Concernant spécifiquement le Transco nous avons eu l’occasion de dire que si le principe nous en semble pertinent il convient de passer à une seconde étape : évaluation des trajets réels et articulation en partenariat avec les autres collectivités des horaires. Plus que de réfléchir en terme de ligne il convient désormais de raisonner en termes de plage couverte : quand mon Transco arrive dans une gare, suis-je sûr qu’un TER parte dans le quart d’heure sur les trajets les plus fréquents ? C’est avec le bouquet pluri-modal d’offres de déplacements porté par la politique partenariale ambitieuse proposée par Europe Écologie-Les Verts et Cap 21 que nous saurons répondre à la fois aux besoins de la population, à la diminution des gaz à effet de serre et celle de la ressource en pétrole. »
3 – A l’échelle du canton, seulement 1,5% de locataires occupaient des logements à loyers modérés en 2007 : quelles pistes envisager pour améliorer cette situation ?

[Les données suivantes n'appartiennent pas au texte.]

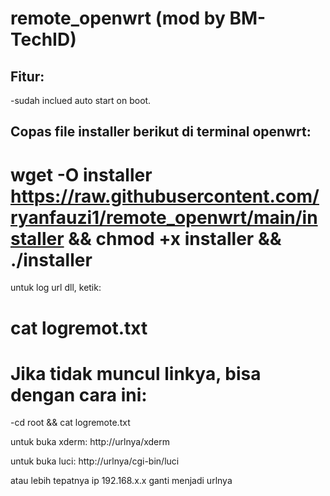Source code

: # remote_openwrt (mod by BM-TechID)
## Fitur:
-sudah inclued auto start on boot.

## Copas file installer berikut di terminal openwrt:
# wget -O installer https://raw.githubusercontent.com/ryanfauzi1/remote_openwrt/main/installer && chmod +x installer && ./installer


untuk log url dll, ketik:
# cat logremot.txt

# Jika tidak muncul linkya, bisa dengan cara ini:
-cd root && cat logremote.txt

untuk buka xderm: http://urlnya/xderm 

untuk buka luci: http://urlnya/cgi-bin/luci

atau lebih tepatnya ip 192.168.x.x ganti menjadi urlnya

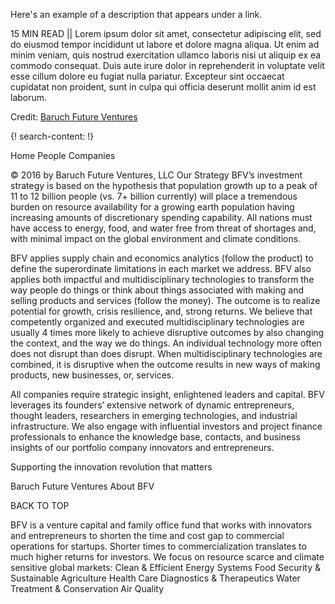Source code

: Here's an example of a description that appears under a link.

15 MIN READ || Lorem ipsum dolor sit amet, consectetur adipiscing elit, sed do eiusmod tempor incididunt ut labore et dolore magna aliqua. Ut enim ad minim veniam, quis nostrud exercitation ullamco laboris nisi ut aliquip ex ea commodo consequat. Duis aute irure dolor in reprehenderit in voluptate velit esse cillum dolore eu fugiat nulla pariatur. Excepteur sint occaecat cupidatat non proident, sunt in culpa qui officia deserunt mollit anim id est laborum.

Credit: [Baruch Future Ventures](http://www.baruch.vc/)

{! search-content: !}


Home
People
Companies

© 2016 by Baruch Future Ventures, LLC
Our Strategy
BFV’s investment strategy is based on the hypothesis that population growth up to a peak of 11 to 12 billion people (vs. 7+ billion currently) will place a tremendous burden on resource availability for a growing earth population having increasing amounts of discretionary spending capability. All nations must have access to energy, food, and water free from threat of shortages and, with minimal impact on the global environment and climate conditions.  
 
BFV applies supply chain and economics analytics (follow the product) to define the superordinate limitations in each market we address. BFV also applies both impactful and multidisciplinary technologies to transform the way people do things or think about things associated with making and selling products and services (follow the money). The outcome is to realize potential for growth, crisis resilience, and, strong returns. We believe that competently organized and executed multidisciplinary technologies are usually 4 times more likely to achieve disruptive outcomes by also changing the context, and the way we do things. An individual technology more often does not disrupt than does disrupt. When multidisciplinary technologies are combined, it is disruptive when the outcome results in new ways of making products, new businesses, or, services. 
 
All companies require strategic insight, enlightened leaders and capital. BFV leverages its founders’ extensive network of dynamic entrepreneurs, thought leaders, researchers in emerging technologies, and industrial infrastructure. We also engage with influential investors and project finance professionals to enhance the knowledge base, contacts, and business insights of our portfolio company innovators and entrepreneurs. 

Supporting the innovation revolution that matters
 
Baruch Future Ventures
About BFV

BACK TO TOP

BFV is a venture capital and family office fund that works with innovators and entrepreneurs to shorten the time and cost gap to commercial operations for startups. Shorter times to commercialization translates to much higher returns for investors. We focus on resource scarce and climate sensitive global markets:
Clean & Efficient Energy Systems
Food Security & Sustainable Agriculture
Health Care Diagnostics & Therapeutics
Water Treatment & Conservation
Air Quality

– François-Xavier Dugourd (Initiatives Côte-d’Or) : « Rappelons tout d’abord que ce quartier est l’un des plus denses de Dijon. Évidemment, je ne suis pas opposé par principe à de nouvelles constructions. Une ville doit se renouveler. En revanche, je dis non à un bétonnage systématique et irraisonné qui ne respecte pas l’identité de nos quartiers, à laquelle nous sommes attachés.
S’il doit y avoir de nouveaux programmes immobiliers, je souhaite que les projets soient concertés avec les habitants des rues concernées, et surtout qu’ils soient compatibles avec leur cadre de vie. Il est essentiel que les questions de stationnement, de circulation, d’équipements publics, la place des espaces verts soient prises en compte en amont des projets. Le logement, et notamment le logement social, doit être intégré dans une politique d’urbanisme intelligente, globale et respectueuse de la qualité de vie des habitants. »
– Christiane Estève (Alliance écologiste) : « Il existe en France une culture du pavillon familial, du lotissement, trop généralisée et dont les promoteurs immobiliers se font les choux gras, tout en proposant un chauffage électrique ruineux. Les HLM perdent peu à peu leur image assez sordides et deviennent, réduits en taille, rénovés ou repensés, des lieux de convivialité, dès lors qu’une bonne éducation au partage des biens communs, au bon tri sélectif, au respect des autres se dessine. Le logement collectif, de toute façon, a un impact environnemental bien moindre qu’un pavillon, en référence au quartier-phare Vauban de Freiburg en Allemagne. »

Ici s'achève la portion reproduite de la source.